Структура фрейдистского жуткого, описываемая как часть субъективности, вытесненная в бессознательное и в то же время безвредно сохраняющаяся в сознательном существовании, имеет особое значение для временности тела. Действительно, отправной точкой для Фрейда при описании жуткого является фигура двойника, или doppelganger.

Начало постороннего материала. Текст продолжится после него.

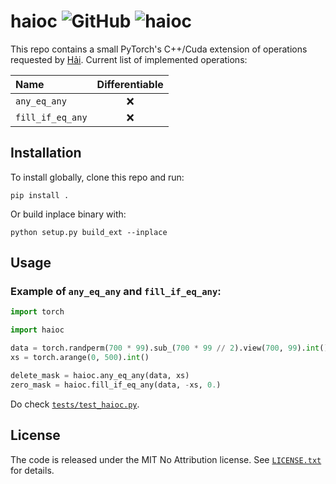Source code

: haioc ![GitHub](https://img.shields.io/github/license/inspiros/haioc) ![haioc](https://img.shields.io/badge/%C4%91mm-h%E1%BB%8Dc%20v%E1%BB%ABa%20th%C3%B4i-red)
======

This repo contains a small PyTorch's C++/Cuda extension of operations requested by [Hải](https://github.com/hocdot).
Current list of implemented operations:

| Name             | Differentiable |
|:-----------------|:--------------:|
| `any_eq_any`     |       ❌        |
| `fill_if_eq_any` |       ❌        |

## Installation

To install globally, clone this repo and run:

```
pip install .
```

Or build inplace binary with:

```
python setup.py build_ext --inplace
```

## Usage

### Example of `any_eq_any` and `fill_if_eq_any`:

```python
import torch

import haioc

data = torch.randperm(700 * 99).sub_(700 * 99 // 2).view(700, 99).int()
xs = torch.arange(0, 500).int()

delete_mask = haioc.any_eq_any(data, xs)
zero_mask = haioc.fill_if_eq_any(data, -xs, 0.)
```

Do check [`tests/test_haioc.py`](tests/test_haioc.py).

## License

The code is released under the MIT No Attribution license. See [`LICENSE.txt`](LICENSE.txt) for details.
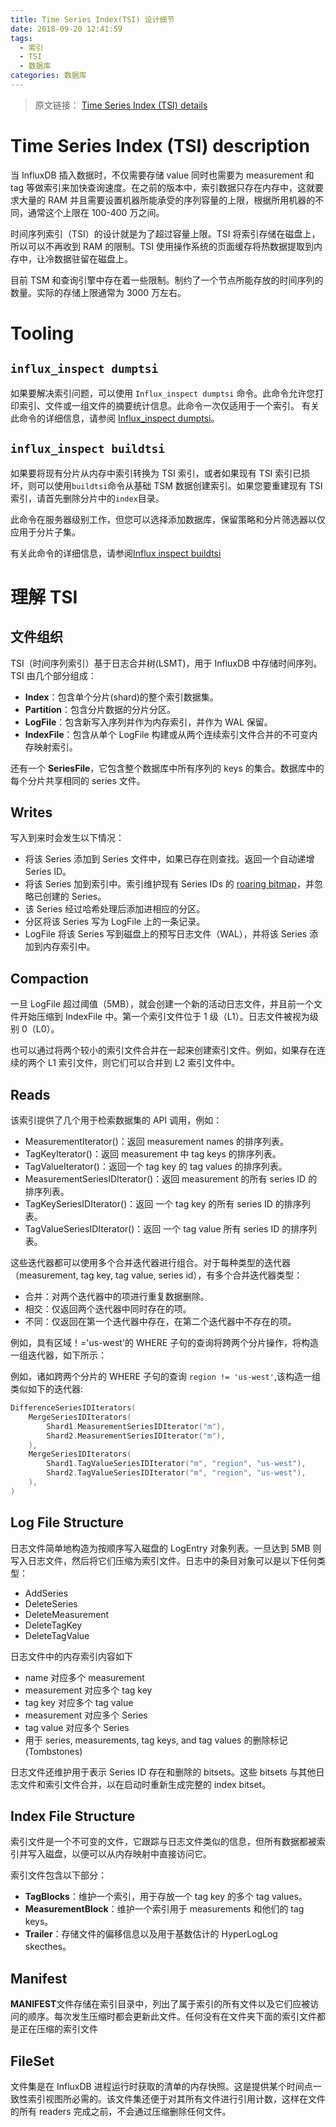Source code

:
 ```yaml
---
title: Time Series Index(TSI) 设计细节
date: 2018-09-20 12:41:59
tags:
  - 索引
  - TSI
  - 数据库
categories: 数据库
---
```


> 原文链接： [Time Series Index (TSI) details](https://docs.influxdata.com/influxdb/v1.6/concepts/tsi-details/)

# Time Series Index (TSI) description

当 InfluxDB 插入数据时，不仅需要存储 value 同时也需要为 measurement 和 tag 等做索引来加快查询速度。在之前的版本中，索引数据只存在内存中，这就要求大量的 RAM 并且需要设置机器所能承受的序列容量的上限，根据所用机器的不同，通常这个上限在 100-400 万之间。

时间序列索引（TSI）的设计就是为了超过容量上限。TSI 将索引存储在磁盘上，所以可以不再收到 RAM 的限制。TSI 使用操作系统的页面缓存将热数据提取到内存中，让冷数据驻留在磁盘上。

目前 TSM 和查询引擎中存在着一些限制。制约了一个节点所能存放的时间序列的数量。实际的存储上限通常为 3000 万左右。

# Tooling

## `influx_inspect dumptsi`

如果要解决索引问题，可以使用 `Influx_inspect dumptsi` 命令。此命令允许您打印索引、文件或一组文件的摘要统计信息。此命令一次仅适用于一个索引。
有关此命令的详细信息，请参阅 [Influx_inspect dumptsi](https://docs.influxdata.com/influxdb/v1.6/tools/influx_inspect/#influx-inspect-dumptsi)。

## `influx_inspect buildtsi`

如果要将现有分片从内存中索引转换为 TSI 索引，或者如果现有 TSI 索引已损坏，则可以使用`buildtsi`命令从基础 TSM 数据创建索引。如果您要重建现有 TSI 索引，请首先删除分片中的`index`目录。

此命令在服务器级别工作，但您可以选择添加数据库，保留策略和分片筛选器以仅应用于分片子集。

有关此命令的详细信息，请参阅[Influx inspect buildtsi](https://docs.influxdata.com/influxdb/v1.6/tools/influx_inspect/#influx-inspect-buildtsi)

# 理解 TSI

## 文件组织

TSI（时间序列索引）基于日志合并树(LSMT)，用于 InfluxDB 中存储时间序列。 TSI 由几个部分组成：

- **Index**：包含单个分片(shard)的整个索引数据集。
- **Partition**：包含分片数据的分片分区。
- **LogFile**：包含新写入序列并作为内存索引，并作为 WAL 保留。
- **IndexFile**：包含从单个 LogFile 构建或从两个连续索引文件合并的不可变内存映射索引。

还有一个 **SeriesFile**，它包含整个数据库中所有序列的 keys 的集合。数据库中的每个分片共享相同的 series 文件。

## Writes

写入到来时会发生以下情况：

- 将该 Series 添加到 Series 文件中，如果已存在则查找。返回一个自动递增 Series ID。
- 将该 Series 加到索引中。索引维护现有 Series IDs 的 [roaring bitmap](https://cloud.tencent.com/developer/article/1136054)，并忽略已创建的 Series。
- 该 Series 经过哈希处理后添加进相应的分区。
- 分区将该 Series 写为 LogFile 上的一条记录。
- LogFile 将该 Series 写到磁盘上的预写日志文件（WAL），并将该 Series 添加到内存索引中。

## Compaction

一旦 LogFile 超过阈值（5MB），就会创建一个新的活动日志文件，并且前一个文件开始压缩到 IndexFile 中。第一个索引文件位于 1 级（L1）。日志文件被视为级别 0（L0）。

也可以通过将两个较小的索引文件合并在一起来创建索引文件。例如，如果存在连续的两个 L1 索引文件，则它们可以合并到 L2 索引文件中。

## Reads

该索引提供了几个用于检索数据集的 API 调用，例如：

- MeasurementIterator()：返回 measurement names 的排序列表。
- TagKeyIterator()：返回 measurement 中 tag keys 的排序列表。
- TagValueIterator()：返回一个 tag key 的 tag values 的排序列表。
- MeasurementSeriesIDIterator()：返回 measurement 的所有 series ID 的排序列表。
- TagKeySeriesIDIterator()：返回 一个 tag key 的所有 series ID 的排序列表。
- TagValueSeriesIDIterator()：返回 一个 tag value 所有 series ID 的排序列表。

这些迭代器都可以使用多个合并迭代器进行组合。对于每种类型的迭代器（measurement, tag key, tag value, series id），有多个合并迭代器类型：

- 合并：对两个迭代器中的项进行重复数据删除。
- 相交：仅返回两个迭代器中同时存在的项。
- 不同：仅返回在第一个迭代器中存在，在第二个迭代器中不存在的项。

例如，具有区域！='us-west'的 WHERE 子句的查询将跨两个分片操作，将构造一组迭代器，如下所示：

例如，诸如跨两个分片的 WHERE 子句的查询 `region != 'us-west'`,该构造一组类似如下的迭代器:

```go
DifferenceSeriesIDIterators(
    MergeSeriesIDIterators(
        Shard1.MeasurementSeriesIDIterator("m"),
        Shard2.MeasurementSeriesIDIterator("m"),
    ),
    MergeSeriesIDIterators(
        Shard1.TagValueSeriesIDIterator("m", "region", "us-west"),
        Shard2.TagValueSeriesIDIterator("m", "region", "us-west"),
    ),
)
```

## Log File Structure

日志文件简单地构造为按顺序写入磁盘的 LogEntry 对象列表。一旦达到 5MB 则写入日志文件，然后将它们压缩为索引文件。日志中的条目对象可以是以下任何类型：

- AddSeries
- DeleteSeries
- DeleteMeasurement
- DeleteTagKey
- DeleteTagValue

日志文件中的内存索引内容如下

- name 对应多个 measurement
- measurement 对应多个 tag key
- tag key 对应多个 tag value
- measurement 对应多个 Series
- tag value 对应多个 Series
- 用于 series, measurements, tag keys, and tag values 的删除标记(Tombstones)

日志文件还维护用于表示 Series ID 存在和删除的 bitsets。这些 bitsets 与其他日志文件和索引文件合并，以在启动时重新生成完整的 index bitset。

## Index File Structure

索引文件是一个不可变的文件，它跟踪与日志文件类似的信息，但所有数据都被索引并写入磁盘，以便可以从内存映射中直接访问它。

索引文件包含以下部分：

- **TagBlocks**：维护一个索引，用于存放一个 tag key 的多个 tag values。
- **MeasurementBlock**：维护一个索引用于 measurements 和他们的 tag keys。
- **Trailer**：存储文件的偏移信息以及用于基数估计的 HyperLogLog skecthes。

## Manifest

**MANIFEST**文件存储在索引目录中，列出了属于索引的所有文件以及它们应被访问的顺序。每次发生压缩时都会更新此文件。任何没有在文件夹下面的索引文件都是正在压缩的索引文件

## FileSet

文件集是在 InfluxDB 进程运行时获取的清单的内存快照。这是提供某个时间点一致性索引视图所必需的。该文件集还便于对其所有文件进行引用计数，这样在文件的所有 readers 完成之前，不会通过压缩删除任何文件。
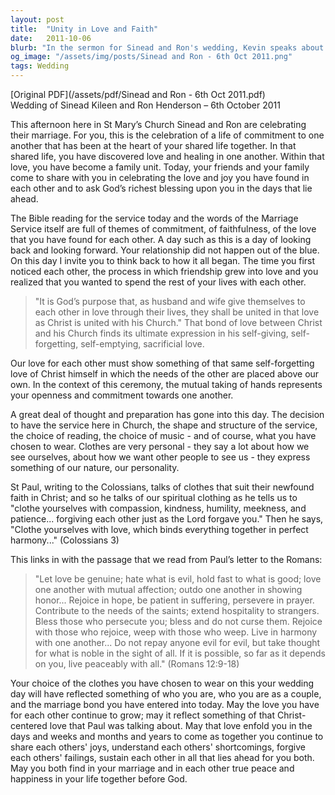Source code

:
 ```yaml
---
layout: post
title:  "Unity in Love and Faith"
date:   2011-10-06
blurb: "In the sermon for Sinead and Ron's wedding, Kevin speaks about the importance of commitment, faithfulness, and love that mirrors the bond between Christ and his Church. He reflects on the journey of the couple's relationship and the Christian dimension of their union. The sermon also touches on the symbolism of clothing in expressing one's nature and the spiritual attire of compassion, kindness, and love as described by St. Paul."
og_image: "/assets/img/posts/Sinead and Ron - 6th Oct 2011.png"
tags: Wedding
---
```

[Original PDF](/assets/pdf/Sinead and Ron - 6th Oct 2011.pdf)    
Wedding of Sinead Kileen and Ron Henderson – 6th October 2011

This afternoon here in St Mary’s Church Sinead and Ron are celebrating their marriage. For you, this is the celebration of a life of commitment to one another that has been at the heart of your shared life together. In that shared life, you have discovered love and healing in one another. Within that love, you have become a family unit. Today, your friends and your family come to share with you in celebrating the love and joy you have found in each other and to ask God’s richest blessing upon you in the days that lie ahead.

The Bible reading for the service today and the words of the Marriage Service itself are full of themes of commitment, of faithfulness, of the love that you have found for each other. A day such as this is a day of looking back and looking forward. Your relationship did not happen out of the blue. On this day I invite you to think back to how it all began. The time you first noticed each other, the process in which friendship grew into love and you realized that you wanted to spend the rest of your lives with each other.

> "It is God’s purpose that, as husband and wife give themselves to each other in love through their lives, they shall be united in that love as Christ is united with his Church." That bond of love between Christ and his Church finds its ultimate expression in his self-giving, self-forgetting, self-emptying, sacrificial love.

Our love for each other must show something of that same self-forgetting love of Christ himself in which the needs of the other are placed above our own. In the context of this ceremony, the mutual taking of hands represents your openness and commitment towards one another.

A great deal of thought and preparation has gone into this day. The decision to have the service here in Church, the shape and structure of the service, the choice of reading, the choice of music - and of course, what you have chosen to wear. Clothes are very personal - they say a lot about how we see ourselves, about how we want other people to see us - they express something of our nature, our personality.

St Paul, writing to the Colossians, talks of clothes that suit their newfound faith in Christ; and so he talks of our spiritual clothing as he tells us to "clothe yourselves with compassion, kindness, humility, meekness, and patience... forgiving each other just as the Lord forgave you." Then he says, "Clothe yourselves with love, which binds everything together in perfect harmony..." (Colossians 3)

This links in with the passage that we read from Paul’s letter to the Romans:

> "Let love be genuine; hate what is evil, hold fast to what is good; love one another with mutual affection; outdo one another in showing honor... Rejoice in hope, be patient in suffering, persevere in prayer. Contribute to the needs of the saints; extend hospitality to strangers. Bless those who persecute you; bless and do not curse them. Rejoice with those who rejoice, weep with those who weep. Live in harmony with one another... Do not repay anyone evil for evil, but take thought for what is noble in the sight of all. If it is possible, so far as it depends on you, live peaceably with all." (Romans 12:9-18)

Your choice of the clothes you have chosen to wear on this your wedding day will have reflected something of who you are, who you are as a couple, and the marriage bond you have entered into today. May the love you have for each other continue to grow; may it reflect something of that Christ-centered love that Paul was talking about. May that love enfold you in the days and weeks and months and years to come as together you continue to share each others' joys, understand each others' shortcomings, forgive each others' failings, sustain each other in all that lies ahead for you both. May you both find in your marriage and in each other true peace and happiness in your life together before God.
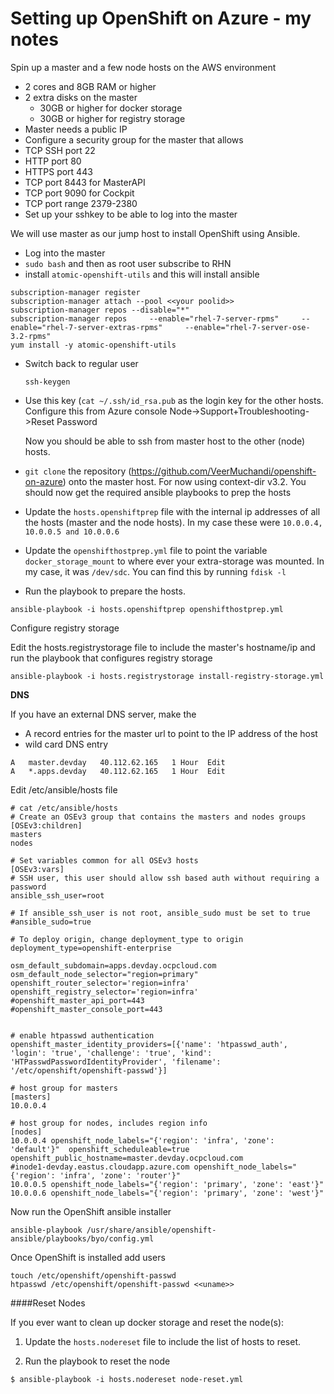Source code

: # Setting up OpenShift on Azure - my notes
Spin up a master and a few node hosts on the AWS environment  

* 2 cores and 8GB RAM or higher
* 2 extra disks on the master 
  *  30GB or higher for docker storage
  *  30GB or higher for registry storage
* Master needs a public IP
* Configure a security group for the master that allows
 * TCP SSH port 22
 * HTTP port 80
 * HTTPS port 443
 * TCP port 8443 for MasterAPI
 * TCP port 9090 for Cockpit
 * TCP port range 2379-2380
* Set up your sshkey to be able to log into the master


We will use master as our jump host to install OpenShift using Ansible. 
 
*  Log into the master
* `sudo bash` and then as root user subscribe to RHN
* install `atomic-openshift-utils` and this will install ansible

 ```
 subscription-manager register
 subscription-manager attach --pool <<your poolid>> 
 subscription-manager repos --disable="*"
 subscription-manager repos     --enable="rhel-7-server-rpms"     --enable="rhel-7-server-extras-rpms"     --enable="rhel-7-server-ose-3.2-rpms"
 yum install -y atomic-openshift-utils
```

* Switch back to regular user

	```
	ssh-keygen
	```	

* Use this key (`cat ~/.ssh/id_rsa.pub` as the login key for the other hosts. Configure this from Azure console  Node->Support+Troubleshooting->Reset Password

	Now you should be able to ssh from master host to the other (node) hosts.

* `git clone` the repository (https://github.com/VeerMuchandi/openshift-on-azure) onto the master host. For now using context-dir v3.2. You should now get the required ansible playbooks to prep the hosts

* Update the `hosts.openshiftprep` file with the internal ip addresses of all the hosts (master and the node hosts). In my case these were `10.0.0.4, 10.0.0.5 and 10.0.0.6`

* Update the `openshifthostprep.yml` file to point the variable `docker_storage_mount` to where ever your extra-storage was mounted. In my case, it was `/dev/sdc`. You can find this by running `fdisk -l`

* Run the playbook to prepare the hosts.  

```
ansible-playbook -i hosts.openshiftprep openshifthostprep.yml
```

Configure registry storage

Edit the hosts.registrystorage file to include the master's hostname/ip and run the playbook that configures registry storage

```
ansible-playbook -i hosts.registrystorage install-registry-storage.yml 
```

**DNS**

If you have an external DNS server, make the 

*  A record entries for the master url to point to the IP address of the host
*  wild card DNS entry

```
A	master.devday	40.112.62.165	1 Hour	Edit
A	*.apps.devday	40.112.62.165	1 Hour	Edit
```


Edit /etc/ansible/hosts file

```
# cat /etc/ansible/hosts
# Create an OSEv3 group that contains the masters and nodes groups
[OSEv3:children]
masters
nodes

# Set variables common for all OSEv3 hosts
[OSEv3:vars]
# SSH user, this user should allow ssh based auth without requiring a password
ansible_ssh_user=root

# If ansible_ssh_user is not root, ansible_sudo must be set to true
#ansible_sudo=true

# To deploy origin, change deployment_type to origin
deployment_type=openshift-enterprise

osm_default_subdomain=apps.devday.ocpcloud.com
osm_default_node_selector="region=primary"
openshift_router_selector='region=infra'
openshift_registry_selector='region=infra'
#openshift_master_api_port=443
#openshift_master_console_port=443


# enable htpasswd authentication
openshift_master_identity_providers=[{'name': 'htpasswd_auth', 'login': 'true', 'challenge': 'true', 'kind': 'HTPasswdPasswordIdentityProvider', 'filename': '/etc/openshift/openshift-passwd'}]

# host group for masters
[masters]
10.0.0.4

# host group for nodes, includes region info
[nodes]
10.0.0.4 openshift_node_labels="{'region': 'infra', 'zone': 'default'}"  openshift_scheduleable=true openshift_public_hostname=master.devday.ocpcloud.com
#inode1-devday.eastus.cloudapp.azure.com openshift_node_labels="{'region': 'infra', 'zone': 'router'}"
10.0.0.5 openshift_node_labels="{'region': 'primary', 'zone': 'east'}" 
10.0.0.6 openshift_node_labels="{'region': 'primary', 'zone': 'west'}"
```

Now run the OpenShift ansible installer

```
ansible-playbook /usr/share/ansible/openshift-ansible/playbooks/byo/config.yml
```

Once OpenShift is installed add users

```
touch /etc/openshift/openshift-passwd
htpasswd /etc/openshift/openshift-passwd <<uname>>

``` 

####Reset Nodes

If you ever want to clean up docker storage and reset the node(s):

1. Update the `hosts.nodereset` file to include the list of hosts to reset.

2. Run the playbook to reset the node
```
$ ansible-playbook -i hosts.nodereset node-reset.yml
```

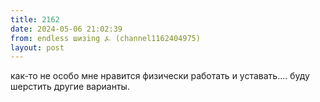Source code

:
 ```yaml
---
title: 2162
date: 2024-05-06 21:02:39
from: endless шизing ⍼ (channel1162404975)
layout: post
---
```


как-то не особо мне нравится физически работать и уставать.... буду шерстить другие варианты.
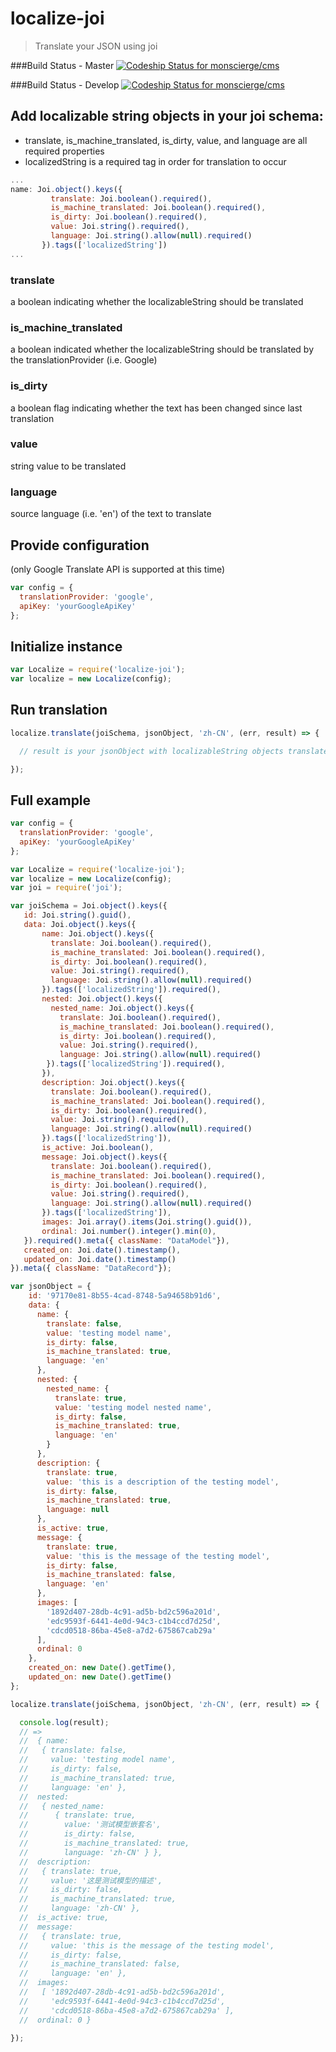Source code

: # localize-joi

> Translate your JSON using joi


###Build Status - Master
[ ![Codeship Status for monscierge/cms](https://codeship.com/projects/96ff1310-840a-0134-7db7-320d848032e5/status?branch=master)](https://codeship.com/projects/170446)

###Build Status - Develop
[ ![Codeship Status for monscierge/cms](https://codeship.com/projects/96ff1310-840a-0134-7db7-320d848032e5/status?branch=develop)](https://codeship.com/projects/170446)

## Add localizable string objects in your joi schema:

* translate, is_machine_translated, is_dirty, value, and language are all required properties
* localizedString is a required tag in order for translation to occur

```javascript
...
name: Joi.object().keys({
         translate: Joi.boolean().required(),
         is_machine_translated: Joi.boolean().required(),
         is_dirty: Joi.boolean().required(),
         value: Joi.string().required(),
         language: Joi.string().allow(null).required()
       }).tags(['localizedString'])
...
```
### translate 
a boolean indicating whether the localizableString should be translated
### is_machine_translated
a boolean indicated whether the localizableString should be translated by the translationProvider (i.e. Google)
### is_dirty
a boolean flag indicating whether the text has been changed since last translation
### value
string value to be translated
### language
source language (i.e. 'en') of the text to translate

## Provide configuration

(only Google Translate API is supported at this time)

```javascript
var config = {
  translationProvider: 'google',
  apiKey: 'yourGoogleApiKey'
};
```

## Initialize instance

```javascript
var Localize = require('localize-joi');
var localize = new Localize(config);
```

## Run translation

```javascript
localize.translate(joiSchema, jsonObject, 'zh-CN', (err, result) => {

  // result is your jsonObject with localizableString objects translated in Chinese

});
```

## Full example

```javascript
var config = {
  translationProvider: 'google',
  apiKey: 'yourGoogleApiKey'
};

var Localize = require('localize-joi');
var localize = new Localize(config);
var joi = require('joi');

var joiSchema = Joi.object().keys({
   id: Joi.string().guid(),
   data: Joi.object().keys({
       name: Joi.object().keys({
         translate: Joi.boolean().required(),
         is_machine_translated: Joi.boolean().required(),
         is_dirty: Joi.boolean().required(),
         value: Joi.string().required(),
         language: Joi.string().allow(null).required()
       }).tags(['localizedString']).required(),
       nested: Joi.object().keys({
         nested_name: Joi.object().keys({
           translate: Joi.boolean().required(),
           is_machine_translated: Joi.boolean().required(),
           is_dirty: Joi.boolean().required(),
           value: Joi.string().required(),
           language: Joi.string().allow(null).required()
        }).tags(['localizedString']).required(),
       }),
       description: Joi.object().keys({
         translate: Joi.boolean().required(),
         is_machine_translated: Joi.boolean().required(),
         is_dirty: Joi.boolean().required(),
         value: Joi.string().required(),
         language: Joi.string().allow(null).required()
       }).tags(['localizedString']),
       is_active: Joi.boolean(),
       message: Joi.object().keys({
         translate: Joi.boolean().required(),
         is_machine_translated: Joi.boolean().required(),
         is_dirty: Joi.boolean().required(),
         value: Joi.string().required(),
         language: Joi.string().allow(null).required()
       }).tags(['localizedString']),
       images: Joi.array().items(Joi.string().guid()),
       ordinal: Joi.number().integer().min(0),
   }).required().meta({ className: "DataModel"}),
   created_on: Joi.date().timestamp(),
   updated_on: Joi.date().timestamp()
}).meta({ className: "DataRecord"});

var jsonObject = {
    id: '97170e81-8b55-4cad-8748-5a94658b91d6',
    data: {
      name: {
        translate: false,
        value: 'testing model name',
        is_dirty: false,
        is_machine_translated: true,
        language: 'en'
      },
      nested: {
        nested_name: {
          translate: true,
          value: 'testing model nested name',
          is_dirty: false,
          is_machine_translated: true,
          language: 'en'
        }
      },
      description: {
        translate: true,
        value: 'this is a description of the testing model',
        is_dirty: false,
        is_machine_translated: true,
        language: null
      },
      is_active: true,
      message: {
        translate: true,
        value: 'this is the message of the testing model',
        is_dirty: false,
        is_machine_translated: false,
        language: 'en'
      },
      images: [
        '1892d407-28db-4c91-ad5b-bd2c596a201d',
        'edc9593f-6441-4e0d-94c3-c1b4ccd7d25d',
        'cdcd0518-86ba-45e8-a7d2-675867cab29a'
      ],
      ordinal: 0
    },
    created_on: new Date().getTime(),
    updated_on: new Date().getTime()
};

localize.translate(joiSchema, jsonObject, 'zh-CN', (err, result) => {

  console.log(result);
  // =>
  //  { name:
  //   { translate: false,
  //     value: 'testing model name',
  //     is_dirty: false,
  //     is_machine_translated: true,
  //     language: 'en' },
  //  nested:
  //   { nested_name:
  //      { translate: true,
  //        value: '测试模型嵌套名',
  //        is_dirty: false,
  //        is_machine_translated: true,
  //        language: 'zh-CN' } },
  //  description:
  //   { translate: true,
  //     value: '这是测试模型的描述',
  //     is_dirty: false,
  //     is_machine_translated: true,
  //     language: 'zh-CN' },
  //  is_active: true,
  //  message:
  //   { translate: true,
  //     value: 'this is the message of the testing model',
  //     is_dirty: false,
  //     is_machine_translated: false,
  //     language: 'en' },
  //  images:
  //   [ '1892d407-28db-4c91-ad5b-bd2c596a201d',
  //     'edc9593f-6441-4e0d-94c3-c1b4ccd7d25d',
  //     'cdcd0518-86ba-45e8-a7d2-675867cab29a' ],
  //  ordinal: 0 }

});

```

Вслед за Отто Ранком он указывает на изменение смысла этого концепта, начиная с его понимания как бессмертной копии тела, заканчивая его ролью «жуткого предвестника смерти» (272). Собственно жутким здесь будет не просто фактическая перспектива встречи с самим собой как с предзнаменованием собственной смерти, а постоянство этих идей, которые, по-видимому, принадлежат к пережитку «первобытных времен психики» (273). Это настойчивое присутствие мифического прошлого в нашем существовании в настоящем отмечает момент, когда подобие субъективности становится жертвой голосов такого прошлого, которое предшествует нашему собственному. Притом звук этих голосов продолжает резонировать внутри некоего погребенного пространства. То, что до сих пор считалось автономной сущностью, объединенной своей собственной личностной историей, раскрывает себя как место другого, предшествующего и невидимого прошлого, которое тем не менее тайно направляет субъекта.

В кинематографе это видение погребенного прошлого, вторгающегося в настоящее, является повторяющимся мотивом жанра хоррор, к чему мы еще вернемся. Жуткое, однако, не всегда удается передать с помощью визуального образа. Мы обеспокоены мимолетностью момента, его полной непроизвольностью. Говорить об ужасе жуткого значит говорить о чем-то, что можно уловить лишь косвенно. «Изгоняющий дьявола» (The Exorcist, 1973) Уильяма Фридкина является в этом смысле исключением. Этот пример прекрасно демонстрирует странность жуткого.